WHAT IS REQUIRED: The records below hold pictures; please leave those out and retype the rest exactly.

RECORDED DATA:
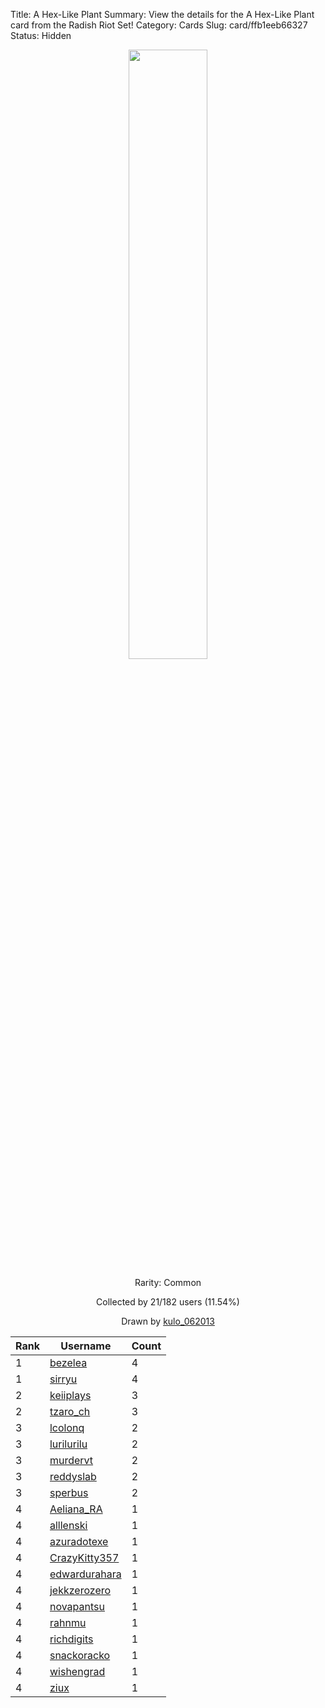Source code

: Title: A Hex-Like Plant
Summary: View the details for the A Hex-Like Plant card from the Radish Riot Set!
Category: Cards
Slug: card/ffb1eeb66327
Status: Hidden

<center><a href='/images/cards/ffb1eeb66327.png'><img src='/images/cards/ffb1eeb66327.png' width='50%'></a>

Rarity: Common

Collected by 21/182 users (11.54%)

Drawn by <a href='https://twitter.com/kulo_062013'>kulo_062013</a></center>

<table class="table">
  <thead>
    <tr>
      <th scope="col">Rank</th>
      <th scope="col">Username</th>
      <th scope="col">Count</th>
    </tr>
  </thead>
  <tbody>
    <tr>
      <td>1</td>
      <td><a href="https://www.twitch.tv/bezelea">bezelea</a></td>
      <td>4</td>
      </tr>
    <tr>
      <td>1</td>
      <td><a href="https://www.twitch.tv/sirryu">sirryu</a></td>
      <td>4</td>
      </tr>
    <tr>
      <td>2</td>
      <td><a href="https://www.twitch.tv/keiiplays">keiiplays</a></td>
      <td>3</td>
      </tr>
    <tr>
      <td>2</td>
      <td><a href="https://www.twitch.tv/tzaro_ch">tzaro_ch</a></td>
      <td>3</td>
      </tr>
    <tr>
      <td>3</td>
      <td><a href="https://www.twitch.tv/lcolonq">lcolonq</a></td>
      <td>2</td>
      </tr>
    <tr>
      <td>3</td>
      <td><a href="https://www.twitch.tv/lurilurilu">lurilurilu</a></td>
      <td>2</td>
      </tr>
    <tr>
      <td>3</td>
      <td><a href="https://www.twitch.tv/murdervt">murdervt</a></td>
      <td>2</td>
      </tr>
    <tr>
      <td>3</td>
      <td><a href="https://www.twitch.tv/reddyslab">reddyslab</a></td>
      <td>2</td>
      </tr>
    <tr>
      <td>3</td>
      <td><a href="https://www.twitch.tv/sperbus">sperbus</a></td>
      <td>2</td>
      </tr>
    <tr>
      <td>4</td>
      <td><a href="https://www.twitch.tv/aeliana_ra">Aeliana_RA</a></td>
      <td>1</td>
      </tr>
    <tr>
      <td>4</td>
      <td><a href="https://www.twitch.tv/alllenski">alllenski</a></td>
      <td>1</td>
      </tr>
    <tr>
      <td>4</td>
      <td><a href="https://www.twitch.tv/azuradotexe">azuradotexe</a></td>
      <td>1</td>
      </tr>
    <tr>
      <td>4</td>
      <td><a href="https://www.twitch.tv/crazykitty357">CrazyKitty357</a></td>
      <td>1</td>
      </tr>
    <tr>
      <td>4</td>
      <td><a href="https://www.twitch.tv/edwardurahara">edwardurahara</a></td>
      <td>1</td>
      </tr>
    <tr>
      <td>4</td>
      <td><a href="https://www.twitch.tv/jekkzerozero">jekkzerozero</a></td>
      <td>1</td>
      </tr>
    <tr>
      <td>4</td>
      <td><a href="https://www.twitch.tv/novapantsu">novapantsu</a></td>
      <td>1</td>
      </tr>
    <tr>
      <td>4</td>
      <td><a href="https://www.twitch.tv/rahnmu">rahnmu</a></td>
      <td>1</td>
      </tr>
    <tr>
      <td>4</td>
      <td><a href="https://www.twitch.tv/richdigits">richdigits</a></td>
      <td>1</td>
      </tr>
    <tr>
      <td>4</td>
      <td><a href="https://www.twitch.tv/snackoracko">snackoracko</a></td>
      <td>1</td>
      </tr>
    <tr>
      <td>4</td>
      <td><a href="https://www.twitch.tv/wishengrad">wishengrad</a></td>
      <td>1</td>
      </tr>
    <tr>
      <td>4</td>
      <td><a href="https://www.twitch.tv/ziux">ziux</a></td>
      <td>1</td>
      </tr>
  </tbody>
</table>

ANSWER SECTION:
Source code

: Title: A Hex-Like Plant
Summary: View the details for the A Hex-Like Plant card from the Radish Riot Set!
Category: Cards
Slug: card/ffb1eeb66327
Status: Hidden

<center><a href='/images/cards/ffb1eeb66327.png'><img src='/images/cards/ffb1eeb66327.png' width='50%'></a>

Rarity: Common

Collected by 21/182 users (11.54%)

Drawn by <a href='https://twitter.com/kulo_062013'>kulo_062013</a></center>

<table class="table">
  <thead>
    <tr>
      <th scope="col">Rank</th>
      <th scope="col">Username</th>
      <th scope="col">Count</th>
    </tr>
  </thead>
  <tbody>
    <tr>
      <td>1</td>
      <td><a href="https://www.twitch.tv/bezelea">bezelea</a></td>
      <td>4</td>
      </tr>
    <tr>
      <td>1</td>
      <td><a href="https://www.twitch.tv/sirryu">sirryu</a></td>
      <td>4</td>
      </tr>
    <tr>
      <td>2</td>
      <td><a href="https://www.twitch.tv/keiiplays">keiiplays</a></td>
      <td>3</td>
      </tr>
    <tr>
      <td>2</td>
      <td><a href="https://www.twitch.tv/tzaro_ch">tzaro_ch</a></td>
      <td>3</td>
      </tr>
    <tr>
      <td>3</td>
      <td><a href="https://www.twitch.tv/lcolonq">lcolonq</a></td>
      <td>2</td>
      </tr>
    <tr>
      <td>3</td>
      <td><a href="https://www.twitch.tv/lurilurilu">lurilurilu</a></td>
      <td>2</td>
      </tr>
    <tr>
      <td>3</td>
      <td><a href="https://www.twitch.tv/murdervt">murdervt</a></td>
      <td>2</td>
      </tr>
    <tr>
      <td>3</td>
      <td><a href="https://www.twitch.tv/reddyslab">reddyslab</a></td>
      <td>2</td>
      </tr>
    <tr>
      <td>3</td>
      <td><a href="https://www.twitch.tv/sperbus">sperbus</a></td>
      <td>2</td>
      </tr>
    <tr>
      <td>4</td>
      <td><a href="https://www.twitch.tv/aeliana_ra">Aeliana_RA</a></td>
      <td>1</td>
      </tr>
    <tr>
      <td>4</td>
      <td><a href="https://www.twitch.tv/alllenski">alllenski</a></td>
      <td>1</td>
      </tr>
    <tr>
      <td>4</td>
      <td><a href="https://www.twitch.tv/azuradotexe">azuradotexe</a></td>
      <td>1</td>
      </tr>
    <tr>
      <td>4</td>
      <td><a href="https://www.twitch.tv/crazykitty357">CrazyKitty357</a></td>
      <td>1</td>
      </tr>
    <tr>
      <td>4</td>
      <td><a href="https://www.twitch.tv/edwardurahara">edwardurahara</a></td>
      <td>1</td>
      </tr>
    <tr>
      <td>4</td>
      <td><a href="https://www.twitch.tv/jekkzerozero">jekkzerozero</a></td>
      <td>1</td>
      </tr>
    <tr>
      <td>4</td>
      <td><a href="https://www.twitch.tv/novapantsu">novapantsu</a></td>
      <td>1</td>
      </tr>
    <tr>
      <td>4</td>
      <td><a href="https://www.twitch.tv/rahnmu">rahnmu</a></td>
      <td>1</td>
      </tr>
    <tr>
      <td>4</td>
      <td><a href="https://www.twitch.tv/richdigits">richdigits</a></td>
      <td>1</td>
      </tr>
    <tr>
      <td>4</td>
      <td><a href="https://www.twitch.tv/snackoracko">snackoracko</a></td>
      <td>1</td>
      </tr>
    <tr>
      <td>4</td>
      <td><a href="https://www.twitch.tv/wishengrad">wishengrad</a></td>
      <td>1</td>
      </tr>
    <tr>
      <td>4</td>
      <td><a href="https://www.twitch.tv/ziux">ziux</a></td>
      <td>1</td>
      </tr>
  </tbody>
</table>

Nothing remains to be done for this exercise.